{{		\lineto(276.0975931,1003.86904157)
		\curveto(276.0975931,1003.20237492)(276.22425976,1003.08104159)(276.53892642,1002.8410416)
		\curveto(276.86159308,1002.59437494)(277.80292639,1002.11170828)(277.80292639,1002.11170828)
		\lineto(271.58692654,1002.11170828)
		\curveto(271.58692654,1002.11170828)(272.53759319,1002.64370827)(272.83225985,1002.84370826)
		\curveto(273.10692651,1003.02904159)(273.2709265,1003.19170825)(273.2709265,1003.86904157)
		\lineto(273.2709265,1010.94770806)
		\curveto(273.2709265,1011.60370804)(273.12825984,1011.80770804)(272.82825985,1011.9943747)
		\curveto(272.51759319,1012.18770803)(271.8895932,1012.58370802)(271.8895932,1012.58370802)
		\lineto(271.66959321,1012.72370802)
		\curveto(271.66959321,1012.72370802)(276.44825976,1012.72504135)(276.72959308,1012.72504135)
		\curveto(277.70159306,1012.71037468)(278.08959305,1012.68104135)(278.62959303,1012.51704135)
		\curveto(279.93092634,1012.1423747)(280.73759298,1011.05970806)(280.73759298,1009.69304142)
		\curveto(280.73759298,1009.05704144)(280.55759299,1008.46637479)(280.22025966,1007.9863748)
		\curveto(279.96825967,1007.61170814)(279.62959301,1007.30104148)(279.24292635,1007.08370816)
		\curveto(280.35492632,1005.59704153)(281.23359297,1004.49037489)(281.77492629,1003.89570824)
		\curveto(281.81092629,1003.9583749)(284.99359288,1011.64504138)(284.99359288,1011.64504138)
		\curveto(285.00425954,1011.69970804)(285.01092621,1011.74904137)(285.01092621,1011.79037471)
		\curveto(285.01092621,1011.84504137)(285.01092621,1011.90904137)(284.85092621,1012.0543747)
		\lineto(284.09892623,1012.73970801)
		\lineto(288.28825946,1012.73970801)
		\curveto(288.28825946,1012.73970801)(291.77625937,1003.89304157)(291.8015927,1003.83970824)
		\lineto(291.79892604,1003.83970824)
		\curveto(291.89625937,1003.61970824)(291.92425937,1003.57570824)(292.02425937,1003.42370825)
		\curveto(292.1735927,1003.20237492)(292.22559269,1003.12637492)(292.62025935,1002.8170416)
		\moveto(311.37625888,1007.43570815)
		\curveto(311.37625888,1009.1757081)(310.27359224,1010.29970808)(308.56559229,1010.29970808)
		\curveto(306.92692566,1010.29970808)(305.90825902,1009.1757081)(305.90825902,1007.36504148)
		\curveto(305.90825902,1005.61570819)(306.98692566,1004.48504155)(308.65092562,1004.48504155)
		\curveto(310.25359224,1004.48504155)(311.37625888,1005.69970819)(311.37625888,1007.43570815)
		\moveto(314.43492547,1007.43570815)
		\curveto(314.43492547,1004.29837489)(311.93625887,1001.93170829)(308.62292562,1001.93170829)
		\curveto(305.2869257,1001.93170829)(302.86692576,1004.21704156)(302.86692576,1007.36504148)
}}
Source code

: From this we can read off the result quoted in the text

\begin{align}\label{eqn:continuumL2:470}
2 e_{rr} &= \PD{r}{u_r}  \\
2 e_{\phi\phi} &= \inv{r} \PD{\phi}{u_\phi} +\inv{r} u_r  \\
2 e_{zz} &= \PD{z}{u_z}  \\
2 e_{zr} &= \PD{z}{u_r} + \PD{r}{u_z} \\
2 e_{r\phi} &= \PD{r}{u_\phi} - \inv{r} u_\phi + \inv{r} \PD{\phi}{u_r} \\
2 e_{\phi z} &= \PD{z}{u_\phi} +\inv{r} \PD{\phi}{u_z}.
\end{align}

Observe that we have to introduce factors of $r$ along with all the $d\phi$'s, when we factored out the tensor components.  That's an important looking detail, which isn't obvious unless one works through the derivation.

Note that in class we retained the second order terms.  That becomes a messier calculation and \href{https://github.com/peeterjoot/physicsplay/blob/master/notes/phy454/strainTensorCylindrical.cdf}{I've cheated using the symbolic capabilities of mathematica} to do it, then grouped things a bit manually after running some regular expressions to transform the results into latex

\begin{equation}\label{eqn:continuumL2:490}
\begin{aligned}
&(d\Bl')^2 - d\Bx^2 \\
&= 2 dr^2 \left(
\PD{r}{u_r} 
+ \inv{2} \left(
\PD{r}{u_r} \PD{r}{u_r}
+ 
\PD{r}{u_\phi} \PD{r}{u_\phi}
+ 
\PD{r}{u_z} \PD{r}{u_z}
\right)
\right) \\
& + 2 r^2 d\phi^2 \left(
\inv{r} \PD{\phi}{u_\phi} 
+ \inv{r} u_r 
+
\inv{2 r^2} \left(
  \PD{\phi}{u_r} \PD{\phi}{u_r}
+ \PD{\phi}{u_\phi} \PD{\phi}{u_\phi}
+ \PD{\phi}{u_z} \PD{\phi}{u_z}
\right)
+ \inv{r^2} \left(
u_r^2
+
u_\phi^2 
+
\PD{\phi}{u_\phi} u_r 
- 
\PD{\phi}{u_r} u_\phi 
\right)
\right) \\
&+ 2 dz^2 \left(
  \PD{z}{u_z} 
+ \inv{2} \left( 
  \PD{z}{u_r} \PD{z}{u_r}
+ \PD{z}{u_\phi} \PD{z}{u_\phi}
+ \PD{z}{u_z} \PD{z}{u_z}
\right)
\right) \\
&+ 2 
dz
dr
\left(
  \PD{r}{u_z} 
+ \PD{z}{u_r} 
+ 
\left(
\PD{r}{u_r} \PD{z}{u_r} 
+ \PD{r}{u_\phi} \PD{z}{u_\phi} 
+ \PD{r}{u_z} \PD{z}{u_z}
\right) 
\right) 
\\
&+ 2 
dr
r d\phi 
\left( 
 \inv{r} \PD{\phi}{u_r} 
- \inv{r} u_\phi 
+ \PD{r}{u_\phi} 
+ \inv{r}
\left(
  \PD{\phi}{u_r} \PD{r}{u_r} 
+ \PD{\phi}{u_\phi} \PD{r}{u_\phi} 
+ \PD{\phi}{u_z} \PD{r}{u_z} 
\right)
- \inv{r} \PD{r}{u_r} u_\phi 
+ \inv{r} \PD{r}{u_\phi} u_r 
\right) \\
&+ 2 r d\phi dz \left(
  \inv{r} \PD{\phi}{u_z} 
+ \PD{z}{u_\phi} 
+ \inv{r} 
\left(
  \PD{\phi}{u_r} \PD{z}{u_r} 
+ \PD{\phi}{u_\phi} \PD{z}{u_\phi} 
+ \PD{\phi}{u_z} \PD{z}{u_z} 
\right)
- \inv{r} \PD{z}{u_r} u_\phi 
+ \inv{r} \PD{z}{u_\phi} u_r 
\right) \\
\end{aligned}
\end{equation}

━━━━━━━━━━━━━━━━━━━━

■ **What is needed**:
Report only a number, the count of lines in the listing that contain the word "label".

■ **Output of the task**:
2